It is now over 16 years since my team reported the PD-causing role of a gene mutation, PARK1, in the alpha-synuclein protein (SNCA). So what have we learned since? If you do a search on PD and alpha-synuclein, you will get over 200,000 hits. Yet, here we are up to the discovery of PARK18 and still no miracle cure.
It turns out that the mutation in SNCA that we found in a large Italian family was originally introduced by Greek émigrés into Italy, but it remains a relatively infrequent cause of inherited PD. Then, in 2004, a mutation (PARK8) in the protein, leucine-rich repeat kinase 2 (LRKK2) was described and found to be a more common cause of PD. Known also as dardarin, LRKK2 can, like SNCA, form protein clumps inside brain cells.
But how do two disparate proteins cause a similar disease? Dr. Steven Finkbeiner’s group at Gladstone Institute of Neurological Disease at UCSF has begun to decipher this by using sophisticated imaging techniques to view the lifespan of single cells. Using cells from mice without SNCA and cells from PD patients with the most common LRKK2 mutation, they reported that the level of LRKK2 is what causes cell death, and that this level is dependent on SNCA.

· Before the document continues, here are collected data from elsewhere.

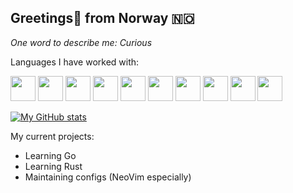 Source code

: ## Greetings👋 from Norway 🇳🇴

*One word to describe me: Curious*

Languages I have worked with:

<span>
<img src="https://cdn.jsdelivr.net/gh/devicons/devicon@latest/icons/java/java-original-wordmark.svg" width=40px />
          
<img src="https://cdn.jsdelivr.net/gh/devicons/devicon@latest/icons/spring/spring-original-wordmark.svg" width=40px />          
          
<img src="https://cdn.jsdelivr.net/gh/devicons/devicon@latest/icons/typescript/typescript-original.svg" width=40px />
          
<img src="https://cdn.jsdelivr.net/gh/devicons/devicon@latest/icons/react/react-original.svg" width=40px />
          
<img src="https://cdn.jsdelivr.net/gh/devicons/devicon@latest/icons/bash/bash-original.svg" width=40px />
          
<img src="https://cdn.jsdelivr.net/gh/devicons/devicon@latest/icons/neovim/neovim-original.svg" width=40px /> 
          
<img src="https://cdn.jsdelivr.net/gh/devicons/devicon@latest/icons/lua/lua-original.svg" width=40px/>

<img src="https://cdn.jsdelivr.net/gh/devicons/devicon@latest/icons/docker/docker-original-wordmark.svg" width=40px/>
          
<img src="https://cdn.jsdelivr.net/gh/devicons/devicon@latest/icons/python/python-original-wordmark.svg" width=40px/>
                              
<img src="https://cdn.jsdelivr.net/gh/devicons/devicon@latest/icons/go/go-original-wordmark.svg" width=40px />
          
</span>               
<br>

[![My GitHub stats](https://github-readme-stats.vercel.app/api?username=LudBjork&theme=tokyonight)](https://github.com/anuraghazra/github-readme-stats)


My current projects:

- Learning Go
- Learning Rust
- Maintaining configs (NeoVim especially)
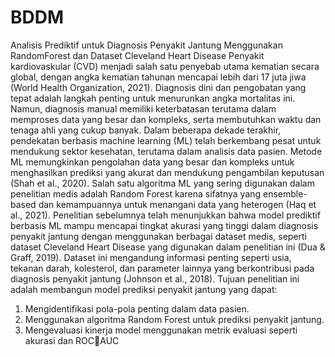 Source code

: # BDDM
Analisis Prediktif untuk Diagnosis Penyakit Jantung Menggunakan RandomForest dan Dataset Cleveland Heart Disease
Penyakit kardiovaskular (CVD) menjadi salah satu penyebab utama kematian secara global, 
dengan angka kematian tahunan mencapai lebih dari 17 juta jiwa (World Health Organization, 
2021). Diagnosis dini dan pengobatan yang tepat adalah langkah penting untuk menurunkan 
angka mortalitas ini. Namun, diagnosis manual memiliki keterbatasan terutama dalam 
memproses data yang besar dan kompleks, serta membutuhkan waktu dan tenaga ahli yang 
cukup banyak.
Dalam beberapa dekade terakhir, pendekatan berbasis machine learning (ML) telah 
berkembang pesat untuk mendukung sektor kesehatan, terutama dalam analisis data pasien. 
Metode ML memungkinkan pengolahan data yang besar dan kompleks untuk menghasilkan 
prediksi yang akurat dan mendukung pengambilan keputusan (Shah et al., 2020). Salah satu 
algoritma ML yang sering digunakan dalam penelitian medis adalah Random Forest karena 
sifatnya yang ensemble-based dan kemampuannya untuk menangani data yang heterogen (Haq 
et al., 2021).
Penelitian sebelumnya telah menunjukkan bahwa model prediktif berbasis ML mampu 
mencapai tingkat akurasi yang tinggi dalam diagnosis penyakit jantung dengan menggunakan 
berbagai dataset medis, seperti dataset Cleveland Heart Disease yang digunakan dalam 
penelitian ini (Dua & Graff, 2019). Dataset ini mengandung informasi penting seperti usia, 
tekanan darah, kolesterol, dan parameter lainnya yang berkontribusi pada diagnosis penyakit 
jantung (Johnson et al., 2018).
Tujuan penelitian ini adalah membangun model prediksi penyakit jantung yang dapat:
1. Mengidentifikasi pola-pola penting dalam data pasien.
2. Menggunakan algoritma Random Forest untuk prediksi penyakit jantung.
3. Mengevaluasi kinerja model menggunakan metrik evaluasi seperti akurasi dan ROCAUC
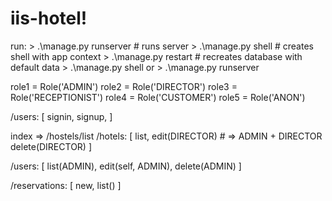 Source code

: # iis-hotel!

run:
    > .\manage.py runserver     # runs server
    > .\manage.py shell         # creates shell with app context
    > .\manage.py restart       # recreates database with default data
    > .\manage.py shell
    or > .\manage.py runserver

role1 = Role('ADMIN')
role2 = Role('DIRECTOR')
role3 = Role('RECEPTIONIST')
role4 = Role('CUSTOMER')
role5 = Role('ANON')

/users: [
    signin,
    signup,
]

<!-- /home: [
    home,
] -->

index => /hostels/list
/hotels: [
    list,
    edit(DIRECTOR) # => ADMIN + DIRECTOR
    delete(DIRECTOR)
]

/users: [
    list(ADMIN),
    edit(self, ADMIN),
    delete(ADMIN)
]

/reservations: [
    new,
    list()
]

Each of the steps that is clarified in the complicated pathway leading to PD opens new ways to approach potential treatment of this disease. Understanding the interaction of these two disparate PD-causing proteins, SNCA and LRKK2, is a very significant breakthrough that is key to clarifying that pathway.
For those of us who suffer from Parkinson disease, the hope is that these these findings bring us closer to developing effective treatment. As someone who was part of the team that set it in motion, I am excited to see a connection established between “our” gene and the more common mutation.